Reactions: Thank You! 1


----------



## Cody Killgore (Jun 29, 2014)

Nice work!

I can relate...I recently had 10 knives to hand-sand in a row. I had so many blisters and raw spots, wasn't sure I'd be able to use them again for a while.

Reactions: Thank You! 1


----------



## GeauxGameCalls (Jun 29, 2014)

What kind of finish are you applying? Btw great work!

Reactions: Thank You! 1


----------



## manbuckwal (Jun 29, 2014)

U were in the zone ! U will be dreaming of turning calls all night long lol. Nice work !

Reactions: Thank You! 1


----------



## gman2431 (Jun 30, 2014)

I haven't heard that song in years!

Nice productive day you had there.

Reactions: Thank You! 1


----------



## BrentWin (Jun 30, 2014)

GeauxGameCalls said:


> What kind of finish are you applying? Btw great work!
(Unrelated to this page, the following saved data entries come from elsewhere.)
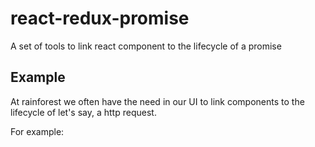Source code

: # react-redux-promise

A set of tools to link react component to the lifecycle of a promise

## Example

At rainforest we often have the need in our UI to link components to the lifecycle of let's say, a http request.

For example:
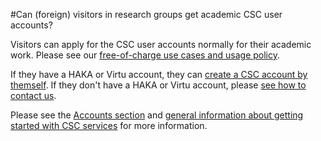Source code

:#Can (foreign) visitors in research groups get academic CSC user accounts?

Visitors can apply for the CSC user accounts normally for their academic work. Please see our [free-of-charge use cases and usage policy](https://research.csc.fi/free-of-charge-use-cases).  

If they have a HAKA or Virtu account, they can [create a CSC account by themself](../../accounts/how-to-create-new-user-account.md).
If they don't have a HAKA or Virtu account, please [see how to contact us](../../accounts/how-to-create-new-user-account.md#getting-an-account-without-haka-or-virtu).

Please see the [Accounts section](../../accounts/how-to-create-new-user-account.md) and [general information about getting started with CSC services](https://research.csc.fi/accounts-and-projects) for more information.
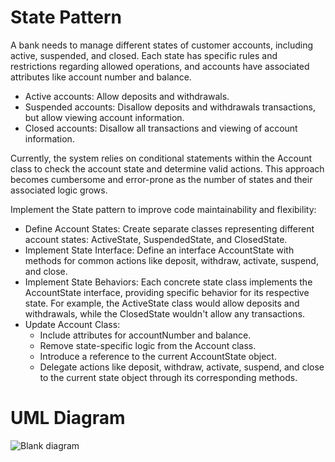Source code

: # State Pattern

A bank needs to manage different states of customer accounts, including active, suspended, and closed. Each state has specific rules and restrictions regarding allowed operations, and accounts have associated attributes like account number and balance.

  * Active accounts: Allow deposits and withdrawals.
  * Suspended accounts: Disallow deposits and withdrawals transactions, but allow viewing account information.
  * Closed accounts: Disallow all transactions and viewing of account information.
    
Currently, the system relies on conditional statements within the Account class to check the account state and determine valid actions. This approach becomes cumbersome and error-prone as the number of states and their associated logic grows.

Implement the State pattern to improve code maintainability and flexibility:
  * Define Account States: Create separate classes representing different account states: ActiveState, SuspendedState, and ClosedState.
  * Implement State Interface: Define an interface AccountState with methods for common actions like deposit, withdraw, activate, suspend, and close.
  * Implement State Behaviors: Each concrete state class implements the AccountState interface, providing specific behavior for its respective state. For example, the ActiveState class would allow deposits and withdrawals, while the ClosedState wouldn't allow any transactions.
  * Update Account Class:
    - Include attributes for accountNumber and balance.
    - Remove state-specific logic from the Account class.
    - Introduce a reference to the current AccountState object.
    - Delegate actions like deposit, withdraw, activate, suspend, and close to the current state object through its corresponding methods.
   
  # UML Diagram

  ![Blank diagram](https://github.com/MedicMedic/SoftEng2Lab3/assets/142379309/8ddd3711-90db-4312-8dc7-6865fa855262)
I use a 50/50 mix of Urethane Spar and mineral spirits for about all of my calls.

Reactions: Thank You! 1


----------



## bearmanric (Jun 30, 2014)

Looking good. Rick

Reactions: Thank You! 1


----------



## Bigdrowdy1 (Jun 30, 2014)

Wow bet they are sore. Great day in my book! hope your lungs are in good shape!!

Reactions: Thank You! 1


----------